= INSTRUCTIONS FOR THE TASK =
Look through the data below and return each line where "microcontroller" appears.

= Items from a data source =
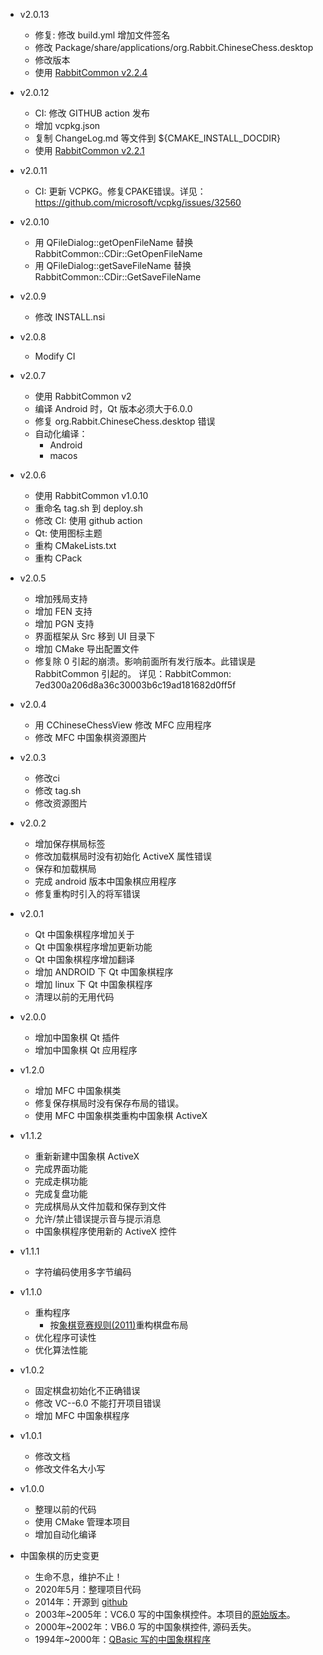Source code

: - v2.0.13
  - 修复: 修改 build.yml 增加文件签名
  - 修改 Package/share/applications/org.Rabbit.ChineseChess.desktop
  - 修改版本
  - 使用 [RabbitCommon v2.2.4](https://github.com/KangLin/RabbitCommon/releases/tag/v2.2.4)

- v2.0.12
  - CI: 修改 GITHUB action 发布
  - 增加 vcpkg.json
  - 复制 ChangeLog.md 等文件到 ${CMAKE_INSTALL_DOCDIR}
  - 使用 [RabbitCommon v2.2.1](https://github.com/KangLin/RabbitCommon/releases/tag/v2.2.1)

- v2.0.11
  - CI: 更新 VCPKG。修复CPAKE错误。详见： https://github.com/microsoft/vcpkg/issues/32560

- v2.0.10
  - 用 QFileDialog::getOpenFileName 替换 RabbitCommon::CDir::GetOpenFileName
  - 用 QFileDialog::getSaveFileName 替换 RabbitCommon::CDir::GetSaveFileName

- v2.0.9
  - 修改 INSTALL.nsi

- v2.0.8
  - Modify CI

- v2.0.7
  - 使用 RabbitCommon v2
  - 编译 Android 时，Qt 版本必须大于6.0.0
  - 修复 org.Rabbit.ChineseChess.desktop 错误
  - 自动化编译：
    - Android
    - macos

- v2.0.6
  - 使用 RabbitCommon v1.0.10
  - 重命名 tag.sh 到 deploy.sh
  - 修改 CI: 使用 github action
  - Qt: 使用图标主题
  - 重构 CMakeLists.txt
  - 重构 CPack

- v2.0.5
  - 增加残局支持
  - 增加 FEN 支持
  - 增加 PGN 支持
  - 界面框架从 Src 移到 UI 目录下
  - 增加 CMake 导出配置文件
  - 修复除 0 引起的崩溃。影响前面所有发行版本。此错误是 RabbitCommon 引起的。
    详见：RabbitCommon: 7ed300a206d8a36c30003b6c19ad181682d0ff5f

- v2.0.4
  - 用 CChineseChessView 修改 MFC 应用程序
  - 修改 MFC 中国象棋资源图片

- v2.0.3
  - 修改ci
  - 修改 tag.sh
  - 修改资源图片
  
- v2.0.2
  - 增加保存棋局标签
  - 修改加载棋局时没有初始化 ActiveX 属性错误
  - 保存和加载棋局
  - 完成 android 版本中国象棋应用程序
  - 修复重构时引入的将军错误

- v2.0.1
  - Qt 中国象棋程序增加关于
  - Qt 中国象棋程序增加更新功能
  - Qt 中国象棋程序增加翻译
  - 增加 ANDROID 下 Qt 中国象棋程序
  - 增加 linux 下 Qt 中国象棋程序
  - 清理以前的无用代码
  
- v2.0.0
  - 增加中国象棋 Qt 插件
  - 增加中国象棋 Qt 应用程序

- v1.2.0
  - 增加 MFC 中国象棋类
  - 修复保存棋局时没有保存布局的错误。
  - 使用 MFC 中国象棋类重构中国象棋 ActiveX

- v1.1.2
  - 重新新建中国象棋 ActiveX
  - 完成界面功能
  - 完成走棋功能
  - 完成复盘功能
  - 完成棋局从文件加载和保存到文件
  - 允许/禁止错误提示音与提示消息
  - 中国象棋程序使用新的 ActiveX 控件

- v1.1.1
  - 字符编码使用多字节编码
 
- v1.1.0
  - 重构程序
    - 按[象棋竞赛规则(2011)](Documents/ChineseChessRule2011.pdf)重构棋盘布局
  - 优化程序可读性
  - 优化算法性能

- v1.0.2
  - 固定棋盘初始化不正确错误
  - 修改 VC--6.0 不能打开项目错误
  - 增加 MFC 中国象棋程序

- v1.0.1
  - 修改文档
  - 修改文件名大小写

- v1.0.0
  - 整理以前的代码
  - 使用 CMake 管理本项目
  - 增加自动化编译

- 中国象棋的历史变更
  - 生命不息，维护不止！
  - 2020年5月：整理项目代码
  - 2014年：开源到 [github](https://github.com/KangLin/ChineseChessControl/)
  - 2003年~2005年：VC6.0 写的中国象棋控件。本项目的[原始版本](https://github.com/KangLin/pre2006/tree/master/Programe/VC/%E4%B8%AD%E5%9B%BD%E8%B1%A1%E6%A3%8B%E6%8E%A7%E4%BB%B6)。
  - 2000年~2002年：VB6.0 写的中国象棋控件, 源码丢失。
  - 1994年~2000年：[QBasic 写的中国象棋程序](https://github.com/KangLin/pre2006/tree/master/Programe/VB/XQ)
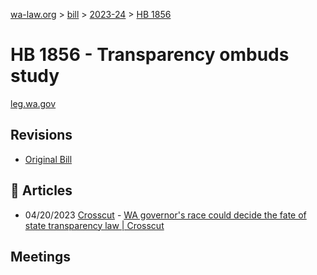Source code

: [wa-law.org](/) > [bill](/bill/) > [2023-24](/bill/2023-24/) > [HB 1856](/bill/2023-24/hb/1856/)

# HB 1856 - Transparency ombuds study
[leg.wa.gov](https://app.leg.wa.gov/billsummary?BillNumber=1856&Year=2023&Initiative=false)

## Revisions
* [Original Bill](1/)

## 📰 Articles
* 04/20/2023 [Crosscut](/org/crosscut/) - [WA governor's race could decide the fate of state transparency law | Crosscut](https://crosscut.com/politics/2023/04/wa-governors-race-could-decide-fate-state-transparency-law#:~:text=House%20Bill%201856)

## Meetings
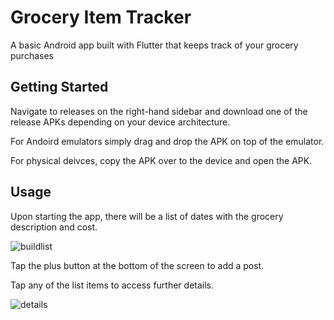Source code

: # Grocery Item Tracker

A basic Android app built with Flutter that keeps track of your grocery purchases

## Getting Started

Navigate to releases on the right-hand sidebar and download one of the release APKs depending on your device architecture.

For Andoird emulators simply drag and drop the APK on top of the emulator.

For physical deivces, copy the APK over to the device and open the APK. 

## Usage

Upon starting the app, there will be a list of dates with the grocery description and cost. 


![buildlist](https://user-images.githubusercontent.com/62896013/188285241-06de8d8c-c478-4158-931d-cabf348e8717.png)

Tap the plus button at the bottom of the screen to add a post.


Tap any of the list items to access further details.


![details](https://user-images.githubusercontent.com/62896013/188285253-423ebd7f-4f67-4f3a-8362-cc3bab471fae.png)
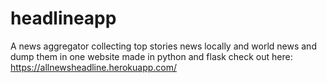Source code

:# headlineapp
A news aggregator collecting top stories news locally and world news and dump them in one website made in python and flask check out here:
https://allnewsheadline.herokuapp.com/
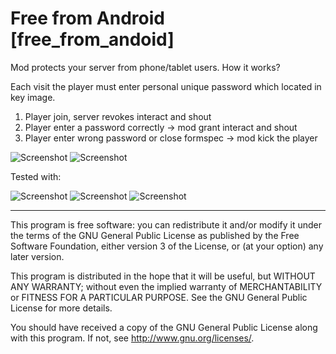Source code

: # Free from Android [free_from_andoid]

Mod protects your server from phone/tablet users. How it works?

Each visit the player must enter personal unique password which located in key image.


1. Player join, server revokes interact and shout
2. Player enter a password correctly -> mod grant interact and shout
3. Player enter wrong password or close formspec -> mod kick the player


![Screenshot](https://i.ibb.co/h7kbxPF/ezgif-4-64dcff0a2c2c.gif)
![Screenshot](https://i.ibb.co/wKZXMyn/prev-1.png)

Tested with:

![Screenshot](https://i.ibb.co/10M7jsP/4-16.png)
![Screenshot](https://i.ibb.co/pz4KMVG/4-17.png)
![Screenshot](https://i.ibb.co/rbvSM6c/5-0.png)


---------------------------------------------------------------------
This program is free software: you can redistribute it and/or modify
it under the terms of the GNU General Public License as published by
the Free Software Foundation, either version 3 of the License, or
(at your option) any later version.

This program is distributed in the hope that it will be useful,
but WITHOUT ANY WARRANTY; without even the implied warranty of
MERCHANTABILITY or FITNESS FOR A PARTICULAR PURPOSE.  See the
GNU General Public License for more details.

You should have received a copy of the GNU General Public License
along with this program.  If not, see <http://www.gnu.org/licenses/>.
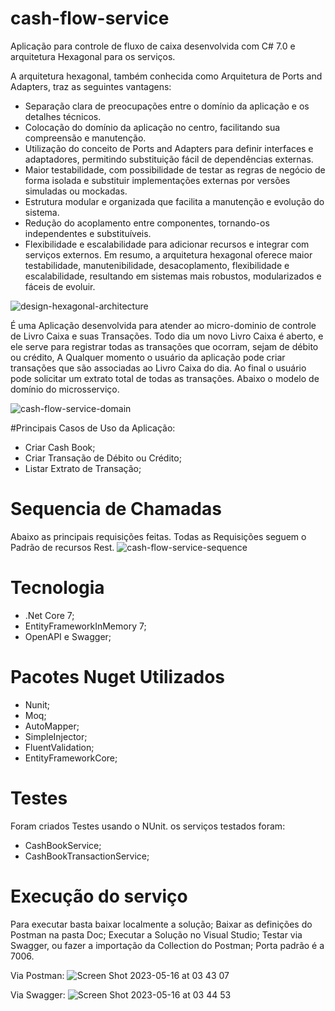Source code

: # cash-flow-service
Aplicação para controle de fluxo de caixa desenvolvida com C# 7.0 e arquitetura Hexagonal para os serviços.


A arquitetura hexagonal, também conhecida como Arquitetura de Ports and Adapters, traz as seguintes vantagens:

- Separação clara de preocupações entre o domínio da aplicação e os detalhes técnicos.
- Colocação do domínio da aplicação no centro, facilitando sua compreensão e manutenção.
- Utilização do conceito de Ports and Adapters para definir interfaces e adaptadores, permitindo substituição fácil de dependências externas.
- Maior testabilidade, com possibilidade de testar as regras de negócio de forma isolada e substituir implementações externas por versões simuladas ou mockadas.
- Estrutura modular e organizada que facilita a manutenção e evolução do sistema.
- Redução do acoplamento entre componentes, tornando-os independentes e substituíveis.
- Flexibilidade e escalabilidade para adicionar recursos e integrar com serviços externos.
Em resumo, a arquitetura hexagonal oferece maior testabilidade, manutenibilidade, desacoplamento, flexibilidade e escalabilidade, resultando em sistemas mais robustos, modularizados e fáceis de evoluir.

![design-hexagonal-architecture](https://github.com/mduarte-nerd2/cash-flow-service/assets/133377343/55f726d3-5c1a-4a6c-8224-42cc85229b9b)

É uma Aplicação desenvolvida para atender ao micro-dominio de controle de Livro Caixa e suas Transações. Todo dia um novo Livro Caixa é aberto, e ele serve para registrar todas as transações que ocorram,
sejam de débito ou crédito, A Qualquer momento o usuário da aplicação pode criar transações que são associadas ao Livro Caixa do dia. Ao final o usuário pode solicitar um extrato total de todas as transações.
Abaixo o modelo de domínio do microsserviço.

![cash-flow-service-domain](https://github.com/mduarte-nerd2/cash-flow-service/assets/133377343/3d09da42-6070-4c54-a71c-f381b8bcdc90)

#Principais Casos de Uso da Aplicação:
- Criar Cash Book;
- Criar Transação de Débito ou Crédito;
- Listar Extrato de Transação;

# Sequencia de Chamadas
Abaixo as principais requisições feitas. Todas as Requisições seguem o Padrão de recursos Rest.
![cash-flow-service-sequence](https://github.com/mduarte-nerd2/cash-flow-service/assets/133377343/8913d016-9173-45e6-b34b-985bbcb9bfb4)

# Tecnologia
- .Net Core 7;
- EntityFrameworkInMemory 7;
- OpenAPI e Swagger;

# Pacotes Nuget Utilizados
- Nunit;
- Moq;
- AutoMapper;
- SimpleInjector;
- FluentValidation;
- EntityFrameworkCore;

# Testes
Foram criados Testes usando o NUnit. os serviços testados foram:
- CashBookService;
- CashBookTransactionService;

# Execução do serviço
Para executar basta baixar localmente a solução;
Baixar as definições do Postman na pasta Doc;
Executar a Solução no Visual Studio;
Testar via Swagger, ou fazer a importação da Collection do Postman;
Porta padrão é a 7006.

Via Postman:
![Screen Shot 2023-05-16 at 03 43 07](https://github.com/mduarte-nerd2/cash-flow-service/assets/133377343/3f506b29-89b0-44dc-bcaa-e974ca0eb419)

Via Swagger:
![Screen Shot 2023-05-16 at 03 44 53](https://github.com/mduarte-nerd2/cash-flow-service/assets/133377343/bcdadf3a-07c7-4083-9d04-dbe1c3a74987)




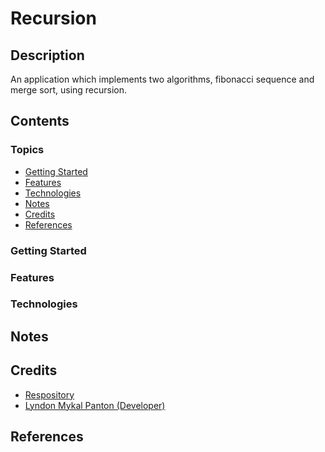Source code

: # Recursion

## Description

An application which implements two algorithms, fibonacci sequence and merge
sort, using recursion.

## Contents

### Topics

- [Getting Started](#getting-started)
- [Features](#features)
- [Technologies](#technologies)
- [Notes](#notes)
- [Credits](#credits)
- [References](#references)

### Getting Started

### Features

### Technologies

## Notes

## Credits

- [Respository](https://github.com/lyndonpanton/recursion)
- [Lyndon Mykal Panton (Developer)](https://github.com/lyndonpanton)

## References
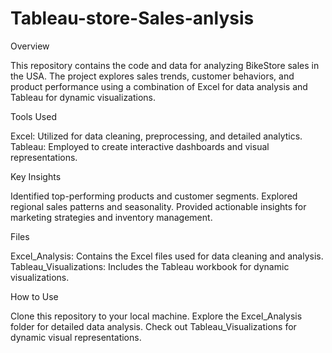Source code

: # Tableau-store-Sales-anlysis

Overview

This repository contains the code and data for analyzing BikeStore sales in the USA. The project explores sales trends, customer behaviors, and product performance using a combination of Excel for data analysis and Tableau for dynamic visualizations.

Tools Used

Excel: Utilized for data cleaning, preprocessing, and detailed analytics.
Tableau: Employed to create interactive dashboards and visual representations.

Key Insights

Identified top-performing products and customer segments.
Explored regional sales patterns and seasonality.
Provided actionable insights for marketing strategies and inventory management.

Files

Excel_Analysis: Contains the Excel files used for data cleaning and analysis.
Tableau_Visualizations: Includes the Tableau workbook for dynamic visualizations.

How to Use

Clone this repository to your local machine.
Explore the Excel_Analysis folder for detailed data analysis.
Check out Tableau_Visualizations for dynamic visual representations.
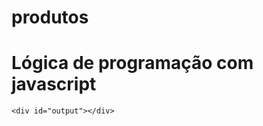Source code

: # produtos

<!DOCTYPE html>
<html lang="pt-br">
<head>
    <meta charset="UTF-8">
    <meta http-equiv="X-UA-Compatible" content="IE=edge">
    <meta name="viewport" content="width=device-width, initial-scale=1.0">
    <title>Aprendendo Javascript</title>
</head>
<body>
    <h1>Lógica de programação com javascript</h1>

    <div id="output"></div>
</body>

<script>
    /*Problema: mostrar na tela todos os produtos disponiveis para compra. Os nomes dos produtos devem estar agrupados num array*/
    var produtos=newArray('caneta', 'lapis', 'tesoura','borracha', 'caderno','livro');

    var output=document.querySelector('#output');

    var msg='';
    for(var i=0; i<6; i++){
        msg+=produto+(i+1)+':'+produtos[i]+'<br>';
    }

    output.innerHTML=msg;
</script>

</html>
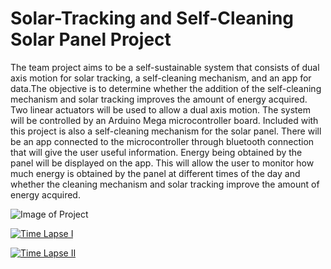 # Solar-Tracking and Self-Cleaning Solar Panel Project
The team project aims to be a self-sustainable system that consists of dual axis motion
for solar tracking, a self-cleaning mechanism, and an app for data.The objective
is to determine whether the addition of the self-cleaning mechanism and solar
tracking improves the amount of energy acquired. Two linear actuators will be
used to allow a dual axis motion. The system will be controlled by an Arduino
Mega microcontroller board. Included with this project is also a self-cleaning
mechanism for the solar panel. There will be an app connected to the
microcontroller through bluetooth connection that will give the user useful
information. Energy being obtained by the panel will be displayed on the app.
This will allow the user to monitor how much energy is obtained by the panel at
different times of the day and whether the cleaning mechanism and solar
tracking improve the amount of energy acquired.

![Image of Project](https://i.ibb.co/jzwz8Jy/spp.png)

[![Time Lapse I](https://img.youtube.com/vi/YOUTUBE_VIDEO_ID_HERE/0.jpg)](https://www.youtube.com/watch?v=kWvs5H32Oyc)


[![Time Lapse II](https://img.youtube.com/vi/YOUTUBE_VIDEO_ID_HERE/0.jpg)](https://www.youtube.com/watch?v=sqDxO9PTMds)


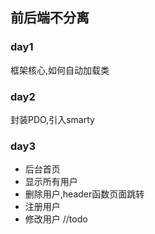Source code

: ## 前后端不分离

### day1

框架核心,如何自动加载类

### day2

封装PDO,引入smarty

### day3

- 后台首页
- 显示所有用户 
- 删除用户,header函数页面跳转
- 注册用户 
- 修改用户 //todo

= YOUR SOLUTION =
Mega microcontroller board. Included with this project is also a self-cleaning
microcontroller through bluetooth connection that will give the user useful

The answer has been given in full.